I see two solutions to this:

  1. Use a type system like TypeScript or Flow. This removes the mental burden of remembering where immutable data structures are flowing through the system. Many projects are not willing to take this step though, as it requires quite a different coding style.

  2. Hide the details about data structures. If you are using Immutable.js in a specific part of your system, don't make anything outside of it access the data structures directly. A good example is Redux and it's single atom app state. If the app state is an Immutable.js object, don't force React components to use Immutable.js' API directly.

    There are two ways to do this. The first is to use something like typed-immutable and actually type your objects. By creating records, you get a thin wrapper around an Immutable.js object that provides a map.property interface by defining getters based on the fields provided by the record type. Everything that just reads from the object can treat it like a normal JavaScript object. You can't mutate it still, but that's something you actually want to enforce.

    The second method is to provide a way to query objects and force anything that wants to read to perform a query. This doesn't work in general, but it works really well in the case of Redux because we have a single app state object, and you want to hide the data layout anyway. Forcing all React components to depend on the data layout means you can never change the actual structure of the app state, which you'll probably want to do over time.

    Queries don't have to be a sophisticated engine for deep object querying, they can just be simple function. I'm not doing this in my blog yet, but imagine if I had a bunch of functions like getPost(state, id) and getEditorSettings(state). These all take state and return what I am "querying" just by using the function. I no longer care about where it lives within the state. The only problem is that I might still return an immutable object, so I might need to coerce that into a JavaScript object first or use a record type as described above.

To sum it all up: JavaScript interop is a real issue. Never reference JavaScript objects from Immutable ones. Interop issues can be mitigated with record types as provided with typed-immutable, which have other interesting benefits like throwing errors when mutating or reading invalid fields. Finally, if you're using Redux, don't force everything to depend on the app state structure, as you'll want to change it later. Abstract the data implementation away, which solves the problem with immutable interop.

seamless-immutable

There's another way to enforce immutability. The seamless-immutable project is a much lighter-weight solution that uses normal JavaScript objects. It does not implement new data structures, so there is no structural sharing, which means you will copy objects as you update them (however, you only need a shallow copy). You don't get any of the performance or value equality benefits explained above.

However, in return you get excellent JavaScript interop. All the data structures are quite literally JavaScript data structures.

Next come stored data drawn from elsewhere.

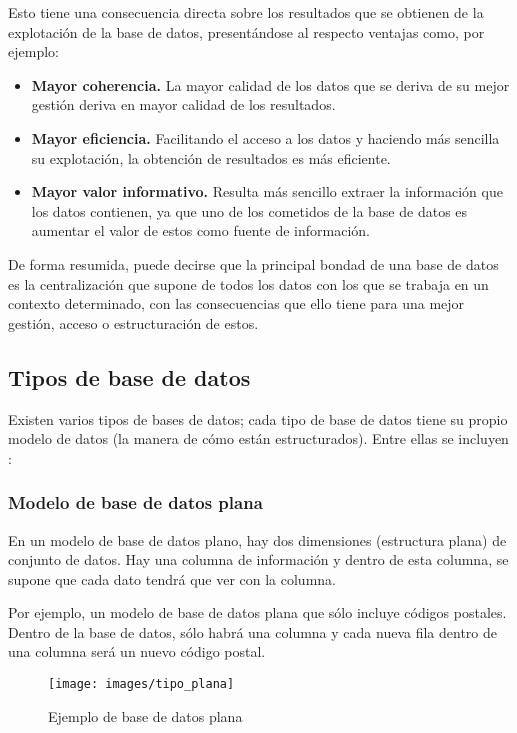 Esto tiene una consecuencia directa sobre los resultados que se obtienen de la explotación de la base de datos, presentándose al respecto ventajas como, por ejemplo:

\begin{itemize}
 \item \textbf{Mayor coherencia.} La mayor calidad de los datos que se deriva de su mejor gestión deriva en mayor calidad de los resultados.
 
 \item \textbf{Mayor eficiencia.} Facilitando el acceso a los datos y haciendo más sencilla su explotación, la obtención de resultados es más eficiente.
 
 \item \textbf{Mayor valor informativo.} Resulta más sencillo extraer la información que los datos contienen, ya que uno de los cometidos de la base de datos es aumentar el valor de estos como fuente de información. 
\end{itemize}

De forma resumida, puede decirse que la principal bondad de una base de datos es la centralización que supone de todos los datos con los que se trabaja en un contexto determinado, con las consecuencias que ello tiene para una mejor gestión, acceso o estructuración de estos.

\subsection*{Tipos de base de datos}

Existen varios tipos de bases de datos; cada tipo de base de datos tiene su propio modelo de datos (la manera de cómo están estructurados). Entre ellas se incluyen \cite{ref4}:

\subsubsection*{Modelo de base de datos plana}

En un modelo de base de datos plano, hay dos dimensiones (estructura plana) de conjunto de datos. Hay una columna de información y dentro de esta columna, se supone que cada dato tendrá que ver con la columna.

Por ejemplo, un modelo de base de datos plana que sólo incluye códigos postales. Dentro de la base de datos, sólo habrá una columna y cada nueva fila dentro de una columna será un nuevo código postal.

\begin{figure}[!h]
	\centering
	\texttt{[image: images/tipo\_plana]}
	\caption{Ejemplo de base de datos plana}
	\label{fig:bd_plana}
\end{figure}

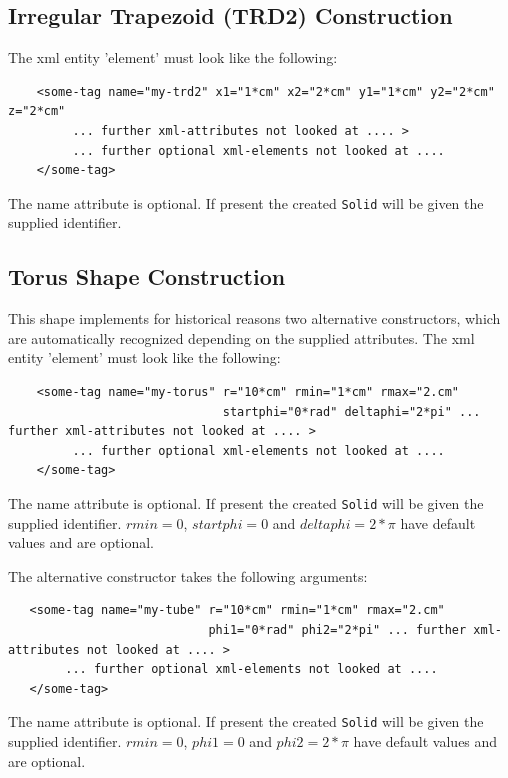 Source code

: \subsection{Irregular Trapezoid (TRD2) Construction}
\label{sec:dd4hep-manual-plugin-trd2-shape}

The xml entity 'element' must look like the following:
\begin{verbatim}
    <some-tag name="my-trd2" x1="1*cm" x2="2*cm" y1="1*cm" y2="2*cm" z="2*cm"
         ... further xml-attributes not looked at .... >
         ... further optional xml-elements not looked at .... 
    </some-tag>
\end{verbatim}
The name attribute is optional. If present the created \texttt{Solid} will be given the supplied identifier.


\subsection{Torus Shape Construction}
\label{sec:dd4hep-manual-plugin-torus-shape}

This shape implements for historical reasons two alternative constructors,
which are automatically recognized depending on the supplied attributes.
The xml entity 'element' must look like the following:
\begin{verbatim}
    <some-tag name="my-torus" r="10*cm" rmin="1*cm" rmax="2.cm" 
                              startphi="0*rad" deltaphi="2*pi" ... further xml-attributes not looked at .... >
         ... further optional xml-elements not looked at .... 
    </some-tag>
\end{verbatim}
The name attribute is optional. If present the created \texttt{Solid} will be given the supplied identifier.
$rmin=0$, $startphi=0$ and $deltaphi=2*\pi$ have default values and are optional.

The alternative constructor takes the following arguments:
\begin{verbatim}
   <some-tag name="my-tube" r="10*cm" rmin="1*cm" rmax="2.cm" 
                            phi1="0*rad" phi2="2*pi" ... further xml-attributes not looked at .... >
        ... further optional xml-elements not looked at .... 
   </some-tag>
\end{verbatim}
The name attribute is optional. If present the created \texttt{Solid} will be given the supplied identifier.
$rmin=0$, $phi1=0$ and $phi2=2*\pi$ have default values and are optional.

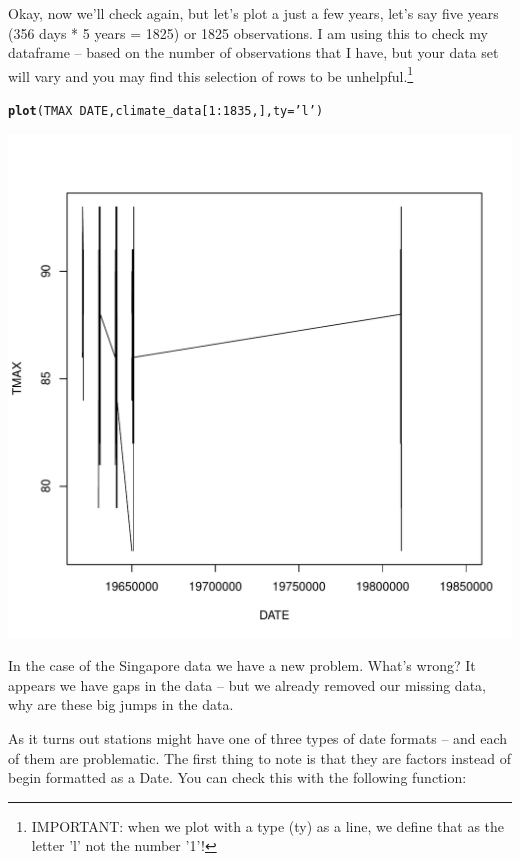 \documentclass{article}\usepackage[]{graphicx}\usepackage[]{color}
\makeatletter
\def\maxwidth{ %
  \ifdim\Gin@nat@width>\linewidth
    \linewidth
  \else
    \Gin@nat@width
  \fi
}
\newcommand{\hlnum}[1]{\textcolor[rgb]{0.686,0.059,0.569}{#1}}%
\newcommand{\hlstr}[1]{\textcolor[rgb]{0.192,0.494,0.8}{#1}}%
\newcommand{\hlopt}[1]{\textcolor[rgb]{0,0,0}{#1}}%
\newcommand{\hlstd}[1]{\textcolor[rgb]{0.345,0.345,0.345}{#1}}%
\newcommand{\hlkwc}[1]{\textcolor[rgb]{0.333,0.667,0.333}{#1}}%
\newcommand{\hlkwd}[1]{\textcolor[rgb]{0.737,0.353,0.396}{\textbf{#1}}}%
\newenvironment{kframe}{%
 \def\at@end@of@kframe{}%
 \ifinner\ifhmode%
  \def\at@end@of@kframe{\end{minipage}}%
  \begin{minipage}{\columnwidth}%
 \fi\fi%
 \def\FrameCommand##1{\hskip\@totalleftmargin \hskip-\fboxsep
 \colorbox{shadecolor}{##1}\hskip-\fboxsep
     \hskip-\linewidth \hskip-\@totalleftmargin \hskip\columnwidth}%
 \MakeFramed {\advance\hsize-\width
   \@totalleftmargin\z@ \linewidth\hsize
   \@setminipage}}%
 {\par\unskip\endMakeFramed%
 \at@end@of@kframe}
\newenvironment{knitrout}{}{} %
\makeatother
\begin{document}
Okay, now we'll check again, but let's plot a just a few years, let's say five years (356 days * 5 years = 1825) or 1825 observations. I am using this to check my dataframe -- based on the number of observations that I have, but your data set will vary and you may find this selection of rows to be unhelpful.\footnote{IMPORTANT: when we plot with a type (ty) as a line, we define that as the letter 'l' not the number '1'!}

\begin{knitrout}
\color{fgcolor}\begin{kframe}
\begin{alltt}
\hlkwd{plot}\hlstd{(TMAX}\hlopt{~}\hlstd{DATE, climate_data[}\hlnum{1}\hlopt{:}\hlnum{1835}\hlstd{,],} \hlkwc{ty}\hlstd{=}\hlstr{'l'}\hlstd{)}
\end{alltt}
\end{kframe}
\includegraphics[width=\maxwidth]{figure/unnamed-chunk-9-1} 

\end{knitrout}

In the case of the Singapore data we have a new problem. What's wrong? It appears we have gaps in the data -- but we already removed our missing data, why are these big jumps in the data.

As it turns out stations might have one of three types of date formats -- and each of them are problematic. The first thing to note is that they are factors instead of begin formatted as a Date. You can check this with the following function:
\end{document}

The difference is that that seamless-immutable calls Object.freeze on them, so you cannot mutate them (and strict mode, which is the default with ES6 modules, will throw errors on mutation). Additionally, it adds a few methods to each instance to aid in updating the data, like merge which returns a new object with the supplied properties merged in.

It's missing a few common methods for updating immutable data structures, like Immutable.js' setIn and mergeIn methods which makes it easy to update a deeply nested object. But these are easily implemented and I plan to contribute these to the project.

It's impossible to mix immutable and mutable objects. seamless-immutable will deeply convert all objects to be immutable when wrapping an instance with it, and any added values are automatically wrapped. In practice Immutable.js works very similarly, where Immutable.fromJS deeply converts, as well as various methods like obj.merge. But obj.set does not automatically coerce, so you can store any data type you like. This is not possible with seamless-immutable, so you cannot accidentally store a mutable JavaScript object.

In my opinion, I would expect each library to behave the way they currently do; they have different goals. For example, because seamless-immutable automatically coerces, you cannot store any type that it is not aware of, so it won't play nicely with anything but basic builtin types (in fact, it does not even support Map or Set types right now).

seamless-immutable is a tiny libary with big wins, but also loses out on some fundamental advantages of immutable data structures like value equality. If JavaScript interop is a huge concern for you, it's a fantastic solution. It's especially helpful if you're migrating existing code, as you can slowly make things immutable without rewriting every piece of code that touches them.

The Missing Piece: Serializing with transit-js

There's one last piece to consider: serialization. If you're using custom data types, JSON.stringify is no longer an option. But JSON.stringify was never very good anyway, you can't even serialize ES6 Map or Set instances.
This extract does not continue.